## Work order
Produce the same data once more, line for line.

## Available data

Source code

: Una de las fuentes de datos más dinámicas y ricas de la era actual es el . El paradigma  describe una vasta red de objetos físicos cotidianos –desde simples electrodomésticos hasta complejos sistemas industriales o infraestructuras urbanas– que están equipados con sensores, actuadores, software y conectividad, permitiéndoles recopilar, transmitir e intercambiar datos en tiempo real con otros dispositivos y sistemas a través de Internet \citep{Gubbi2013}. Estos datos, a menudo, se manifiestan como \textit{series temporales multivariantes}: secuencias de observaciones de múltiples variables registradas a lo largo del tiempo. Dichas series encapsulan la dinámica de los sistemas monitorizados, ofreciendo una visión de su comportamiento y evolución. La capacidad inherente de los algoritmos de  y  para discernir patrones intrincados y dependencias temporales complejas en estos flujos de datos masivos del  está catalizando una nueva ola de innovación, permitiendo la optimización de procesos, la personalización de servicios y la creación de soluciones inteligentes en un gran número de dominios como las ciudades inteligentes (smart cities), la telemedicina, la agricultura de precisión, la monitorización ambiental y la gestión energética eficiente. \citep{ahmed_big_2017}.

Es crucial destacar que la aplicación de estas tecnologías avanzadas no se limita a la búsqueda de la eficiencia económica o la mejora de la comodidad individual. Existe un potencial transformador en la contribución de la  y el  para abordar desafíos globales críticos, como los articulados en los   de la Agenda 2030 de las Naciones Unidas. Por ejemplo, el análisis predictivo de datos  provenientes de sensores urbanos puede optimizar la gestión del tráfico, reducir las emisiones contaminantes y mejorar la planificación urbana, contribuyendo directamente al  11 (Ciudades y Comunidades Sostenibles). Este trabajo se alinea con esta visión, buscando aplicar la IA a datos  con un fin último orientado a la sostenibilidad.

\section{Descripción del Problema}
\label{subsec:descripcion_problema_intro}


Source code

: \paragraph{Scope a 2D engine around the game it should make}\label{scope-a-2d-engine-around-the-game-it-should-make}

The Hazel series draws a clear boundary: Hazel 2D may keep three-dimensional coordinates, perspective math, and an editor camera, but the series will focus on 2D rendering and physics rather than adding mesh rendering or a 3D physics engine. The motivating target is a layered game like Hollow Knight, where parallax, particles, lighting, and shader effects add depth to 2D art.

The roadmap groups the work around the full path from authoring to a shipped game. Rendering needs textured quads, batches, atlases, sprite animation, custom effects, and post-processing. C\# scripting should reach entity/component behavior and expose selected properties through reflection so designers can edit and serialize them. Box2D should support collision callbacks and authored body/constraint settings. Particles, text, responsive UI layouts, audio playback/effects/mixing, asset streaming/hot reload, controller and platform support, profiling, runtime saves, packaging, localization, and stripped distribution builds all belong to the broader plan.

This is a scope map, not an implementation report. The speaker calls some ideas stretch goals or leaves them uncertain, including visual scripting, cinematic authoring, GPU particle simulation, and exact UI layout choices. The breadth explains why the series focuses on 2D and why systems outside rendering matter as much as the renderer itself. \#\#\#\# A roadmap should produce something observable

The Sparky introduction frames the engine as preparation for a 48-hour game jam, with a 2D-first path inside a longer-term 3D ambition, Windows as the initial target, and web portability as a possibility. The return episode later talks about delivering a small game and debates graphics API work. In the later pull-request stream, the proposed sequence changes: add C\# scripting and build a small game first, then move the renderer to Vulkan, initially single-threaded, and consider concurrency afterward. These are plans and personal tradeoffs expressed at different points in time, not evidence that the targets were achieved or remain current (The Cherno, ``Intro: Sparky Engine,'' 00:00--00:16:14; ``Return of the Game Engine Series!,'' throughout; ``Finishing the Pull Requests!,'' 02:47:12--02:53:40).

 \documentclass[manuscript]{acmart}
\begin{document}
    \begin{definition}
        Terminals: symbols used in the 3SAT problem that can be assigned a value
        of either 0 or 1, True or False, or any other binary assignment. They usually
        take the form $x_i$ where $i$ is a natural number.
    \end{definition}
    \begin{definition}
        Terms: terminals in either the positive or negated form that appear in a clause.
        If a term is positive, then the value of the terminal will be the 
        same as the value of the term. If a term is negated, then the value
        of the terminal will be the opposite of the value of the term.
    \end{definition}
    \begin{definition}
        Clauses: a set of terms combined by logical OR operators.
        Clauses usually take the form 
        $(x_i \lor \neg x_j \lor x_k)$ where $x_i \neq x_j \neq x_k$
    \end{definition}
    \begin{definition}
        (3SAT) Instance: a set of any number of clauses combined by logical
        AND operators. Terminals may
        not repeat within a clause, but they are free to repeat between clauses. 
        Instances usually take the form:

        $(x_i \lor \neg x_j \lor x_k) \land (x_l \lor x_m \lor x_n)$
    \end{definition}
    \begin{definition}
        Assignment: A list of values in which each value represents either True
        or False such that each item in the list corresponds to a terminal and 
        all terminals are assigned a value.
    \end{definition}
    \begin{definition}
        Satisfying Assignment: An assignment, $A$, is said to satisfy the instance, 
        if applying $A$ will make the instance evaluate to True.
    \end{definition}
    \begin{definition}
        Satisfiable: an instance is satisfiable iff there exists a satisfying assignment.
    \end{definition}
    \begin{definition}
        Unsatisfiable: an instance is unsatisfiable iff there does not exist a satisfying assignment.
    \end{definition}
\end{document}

## Result of the exercise
Source code

: Una de las fuentes de datos más dinámicas y ricas de la era actual es el . El paradigma  describe una vasta red de objetos físicos cotidianos –desde simples electrodomésticos hasta complejos sistemas industriales o infraestructuras urbanas– que están equipados con sensores, actuadores, software y conectividad, permitiéndoles recopilar, transmitir e intercambiar datos en tiempo real con otros dispositivos y sistemas a través de Internet \citep{Gubbi2013}. Estos datos, a menudo, se manifiestan como \textit{series temporales multivariantes}: secuencias de observaciones de múltiples variables registradas a lo largo del tiempo. Dichas series encapsulan la dinámica de los sistemas monitorizados, ofreciendo una visión de su comportamiento y evolución. La capacidad inherente de los algoritmos de  y  para discernir patrones intrincados y dependencias temporales complejas en estos flujos de datos masivos del  está catalizando una nueva ola de innovación, permitiendo la optimización de procesos, la personalización de servicios y la creación de soluciones inteligentes en un gran número de dominios como las ciudades inteligentes (smart cities), la telemedicina, la agricultura de precisión, la monitorización ambiental y la gestión energética eficiente. \citep{ahmed_big_2017}.

Es crucial destacar que la aplicación de estas tecnologías avanzadas no se limita a la búsqueda de la eficiencia económica o la mejora de la comodidad individual. Existe un potencial transformador en la contribución de la  y el  para abordar desafíos globales críticos, como los articulados en los   de la Agenda 2030 de las Naciones Unidas. Por ejemplo, el análisis predictivo de datos  provenientes de sensores urbanos puede optimizar la gestión del tráfico, reducir las emisiones contaminantes y mejorar la planificación urbana, contribuyendo directamente al  11 (Ciudades y Comunidades Sostenibles). Este trabajo se alinea con esta visión, buscando aplicar la IA a datos  con un fin último orientado a la sostenibilidad.

\section{Descripción del Problema}
\label{subsec:descripcion_problema_intro}


Source code

: \paragraph{Scope a 2D engine around the game it should make}\label{scope-a-2d-engine-around-the-game-it-should-make}

The Hazel series draws a clear boundary: Hazel 2D may keep three-dimensional coordinates, perspective math, and an editor camera, but the series will focus on 2D rendering and physics rather than adding mesh rendering or a 3D physics engine. The motivating target is a layered game like Hollow Knight, where parallax, particles, lighting, and shader effects add depth to 2D art.

The roadmap groups the work around the full path from authoring to a shipped game. Rendering needs textured quads, batches, atlases, sprite animation, custom effects, and post-processing. C\# scripting should reach entity/component behavior and expose selected properties through reflection so designers can edit and serialize them. Box2D should support collision callbacks and authored body/constraint settings. Particles, text, responsive UI layouts, audio playback/effects/mixing, asset streaming/hot reload, controller and platform support, profiling, runtime saves, packaging, localization, and stripped distribution builds all belong to the broader plan.

This is a scope map, not an implementation report. The speaker calls some ideas stretch goals or leaves them uncertain, including visual scripting, cinematic authoring, GPU particle simulation, and exact UI layout choices. The breadth explains why the series focuses on 2D and why systems outside rendering matter as much as the renderer itself. \#\#\#\# A roadmap should produce something observable

The Sparky introduction frames the engine as preparation for a 48-hour game jam, with a 2D-first path inside a longer-term 3D ambition, Windows as the initial target, and web portability as a possibility. The return episode later talks about delivering a small game and debates graphics API work. In the later pull-request stream, the proposed sequence changes: add C\# scripting and build a small game first, then move the renderer to Vulkan, initially single-threaded, and consider concurrency afterward. These are plans and personal tradeoffs expressed at different points in time, not evidence that the targets were achieved or remain current (The Cherno, ``Intro: Sparky Engine,'' 00:00--00:16:14; ``Return of the Game Engine Series!,'' throughout; ``Finishing the Pull Requests!,'' 02:47:12--02:53:40).

 \documentclass[manuscript]{acmart}
\begin{document}
    \begin{definition}
        Terminals: symbols used in the 3SAT problem that can be assigned a value
        of either 0 or 1, True or False, or any other binary assignment. They usually
        take the form $x_i$ where $i$ is a natural number.
    \end{definition}
    \begin{definition}
        Terms: terminals in either the positive or negated form that appear in a clause.
        If a term is positive, then the value of the terminal will be the 
        same as the value of the term. If a term is negated, then the value
        of the terminal will be the opposite of the value of the term.
    \end{definition}
    \begin{definition}
        Clauses: a set of terms combined by logical OR operators.
        Clauses usually take the form 
        $(x_i \lor \neg x_j \lor x_k)$ where $x_i \neq x_j \neq x_k$
    \end{definition}
    \begin{definition}
        (3SAT) Instance: a set of any number of clauses combined by logical
        AND operators. Terminals may
        not repeat within a clause, but they are free to repeat between clauses. 
        Instances usually take the form:

        $(x_i \lor \neg x_j \lor x_k) \land (x_l \lor x_m \lor x_n)$
    \end{definition}
    \begin{definition}
        Assignment: A list of values in which each value represents either True
        or False such that each item in the list corresponds to a terminal and 
        all terminals are assigned a value.
    \end{definition}
    \begin{definition}
        Satisfying Assignment: An assignment, $A$, is said to satisfy the instance, 
        if applying $A$ will make the instance evaluate to True.
    \end{definition}
    \begin{definition}
        Satisfiable: an instance is satisfiable iff there exists a satisfying assignment.
    \end{definition}
    \begin{definition}
        Unsatisfiable: an instance is unsatisfiable iff there does not exist a satisfying assignment.
    \end{definition}
\end{document}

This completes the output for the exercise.